Exponentially Fast Parameter Estimation in Networks Using Distributed Dual Averaging

TL;DR

This paper introduces a distributed dual averaging algorithm for networked agents to efficiently estimate parameters and learn the true state exponentially fast, even with local information and continuous network adaptation.

Contribution

It presents a novel optimization-based framework using distributed dual averaging for rapid parameter estimation and social learning in networks.

Findings

Agents learn the true parameter exponentially fast with high probability.

Convergence rate depends on the KL divergence between true and second likeliest states.

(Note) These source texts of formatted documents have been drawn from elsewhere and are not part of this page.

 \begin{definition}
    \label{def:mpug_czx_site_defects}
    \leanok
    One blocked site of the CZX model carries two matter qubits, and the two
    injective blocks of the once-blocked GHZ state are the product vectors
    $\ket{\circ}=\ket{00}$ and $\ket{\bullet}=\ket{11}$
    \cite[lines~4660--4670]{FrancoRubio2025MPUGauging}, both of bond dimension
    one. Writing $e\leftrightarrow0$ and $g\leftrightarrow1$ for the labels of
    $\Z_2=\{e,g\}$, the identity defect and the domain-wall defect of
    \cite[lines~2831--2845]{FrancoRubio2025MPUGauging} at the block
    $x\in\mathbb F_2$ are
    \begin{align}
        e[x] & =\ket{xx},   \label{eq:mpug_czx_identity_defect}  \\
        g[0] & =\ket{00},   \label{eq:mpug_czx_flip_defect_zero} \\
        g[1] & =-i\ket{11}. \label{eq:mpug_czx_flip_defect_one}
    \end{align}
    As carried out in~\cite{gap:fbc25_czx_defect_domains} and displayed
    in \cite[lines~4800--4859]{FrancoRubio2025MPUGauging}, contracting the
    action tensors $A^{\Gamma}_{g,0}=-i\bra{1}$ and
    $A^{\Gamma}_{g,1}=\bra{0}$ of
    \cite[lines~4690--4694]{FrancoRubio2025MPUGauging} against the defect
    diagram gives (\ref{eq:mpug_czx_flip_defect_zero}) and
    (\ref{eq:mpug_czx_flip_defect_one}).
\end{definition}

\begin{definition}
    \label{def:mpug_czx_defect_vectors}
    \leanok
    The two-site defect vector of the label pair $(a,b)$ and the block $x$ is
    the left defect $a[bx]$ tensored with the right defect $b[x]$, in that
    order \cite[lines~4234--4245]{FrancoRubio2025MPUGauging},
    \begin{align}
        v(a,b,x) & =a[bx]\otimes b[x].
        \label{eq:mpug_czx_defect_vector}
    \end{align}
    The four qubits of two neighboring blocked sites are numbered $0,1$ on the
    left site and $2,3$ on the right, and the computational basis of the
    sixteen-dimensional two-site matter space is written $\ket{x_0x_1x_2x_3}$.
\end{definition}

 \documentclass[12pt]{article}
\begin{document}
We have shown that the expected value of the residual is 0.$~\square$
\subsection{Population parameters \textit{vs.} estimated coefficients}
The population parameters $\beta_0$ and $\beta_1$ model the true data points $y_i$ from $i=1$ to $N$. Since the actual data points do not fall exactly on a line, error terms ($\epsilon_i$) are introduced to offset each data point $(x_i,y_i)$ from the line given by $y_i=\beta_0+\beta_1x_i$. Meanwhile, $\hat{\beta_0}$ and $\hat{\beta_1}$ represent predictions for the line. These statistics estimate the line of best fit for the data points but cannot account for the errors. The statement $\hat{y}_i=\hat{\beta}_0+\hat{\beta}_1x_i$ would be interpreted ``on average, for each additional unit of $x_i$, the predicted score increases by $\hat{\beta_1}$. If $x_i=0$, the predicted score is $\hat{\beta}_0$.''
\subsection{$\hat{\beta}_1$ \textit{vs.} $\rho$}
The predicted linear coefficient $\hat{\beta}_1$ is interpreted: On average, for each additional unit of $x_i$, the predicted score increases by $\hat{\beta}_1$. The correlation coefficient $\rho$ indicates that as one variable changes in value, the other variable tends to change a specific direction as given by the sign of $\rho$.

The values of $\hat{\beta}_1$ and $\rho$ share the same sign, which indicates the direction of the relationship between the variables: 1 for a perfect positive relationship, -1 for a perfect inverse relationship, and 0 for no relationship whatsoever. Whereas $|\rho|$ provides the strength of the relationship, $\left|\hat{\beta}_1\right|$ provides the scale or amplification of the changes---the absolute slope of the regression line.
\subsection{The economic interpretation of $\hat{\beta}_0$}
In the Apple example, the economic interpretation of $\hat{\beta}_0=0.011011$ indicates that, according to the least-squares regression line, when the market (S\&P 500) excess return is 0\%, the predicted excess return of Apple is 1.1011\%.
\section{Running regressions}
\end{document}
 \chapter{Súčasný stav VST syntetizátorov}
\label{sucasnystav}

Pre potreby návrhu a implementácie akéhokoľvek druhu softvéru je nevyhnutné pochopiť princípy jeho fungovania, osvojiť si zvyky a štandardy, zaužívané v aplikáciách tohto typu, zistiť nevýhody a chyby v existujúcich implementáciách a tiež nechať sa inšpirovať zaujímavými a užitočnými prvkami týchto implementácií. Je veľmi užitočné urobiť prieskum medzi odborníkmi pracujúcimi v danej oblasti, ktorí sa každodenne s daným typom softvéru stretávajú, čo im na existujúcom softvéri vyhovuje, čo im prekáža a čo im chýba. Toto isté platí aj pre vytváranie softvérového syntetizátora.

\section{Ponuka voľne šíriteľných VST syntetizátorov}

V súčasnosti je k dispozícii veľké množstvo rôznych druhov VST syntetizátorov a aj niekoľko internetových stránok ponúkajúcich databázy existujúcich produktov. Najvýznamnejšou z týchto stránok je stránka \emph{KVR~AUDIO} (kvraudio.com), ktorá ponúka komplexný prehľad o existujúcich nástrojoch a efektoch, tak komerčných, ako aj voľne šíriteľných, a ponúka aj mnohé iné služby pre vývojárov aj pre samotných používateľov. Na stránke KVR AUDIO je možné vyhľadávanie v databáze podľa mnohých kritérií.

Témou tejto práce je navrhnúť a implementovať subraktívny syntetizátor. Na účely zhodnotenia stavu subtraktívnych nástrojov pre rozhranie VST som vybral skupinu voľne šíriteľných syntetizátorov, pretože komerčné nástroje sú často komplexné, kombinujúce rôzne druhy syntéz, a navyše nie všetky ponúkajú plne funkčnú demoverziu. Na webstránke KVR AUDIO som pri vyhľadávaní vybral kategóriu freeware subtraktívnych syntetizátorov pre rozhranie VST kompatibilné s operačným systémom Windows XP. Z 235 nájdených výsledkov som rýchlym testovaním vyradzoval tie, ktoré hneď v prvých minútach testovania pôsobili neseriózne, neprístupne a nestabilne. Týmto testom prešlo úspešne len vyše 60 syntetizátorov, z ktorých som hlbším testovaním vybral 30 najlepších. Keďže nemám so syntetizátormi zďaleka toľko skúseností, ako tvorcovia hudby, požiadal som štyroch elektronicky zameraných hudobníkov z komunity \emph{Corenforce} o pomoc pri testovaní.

Learning is possible under continuous network adaptation with constant stepsize.

Abstract

In this paper we present an optimization-based view of distributed parameter estimation and observational social learning in networks. Agents receive a sequence of random, independent and identically distributed (i.i.d.) signals, each of which individually may not be informative about the underlying true state, but the signals together are globally informative enough to make the true state identifiable. Using an optimization-based characterization of Bayesian learning as proximal stochastic gradient descent (with Kullback-Leibler divergence from a prior as a proximal function), we show how to efficiently use a distributed, online variant of Nesterov's dual averaging method to solve the estimation with purely local information. When the true state is globally identifiable, and the network is connected, we prove that agents eventually learn the true parameter using a randomized gossip scheme. We demonstrate that with high probability the convergence is exponentially fast with a rate dependent on the KL divergence of observations under the true state from observations under the second likeliest state. Furthermore, our work also highlights the possibility of learning under continuous adaptation of network which is a consequence of employing constant, unit stepsize for the algorithm.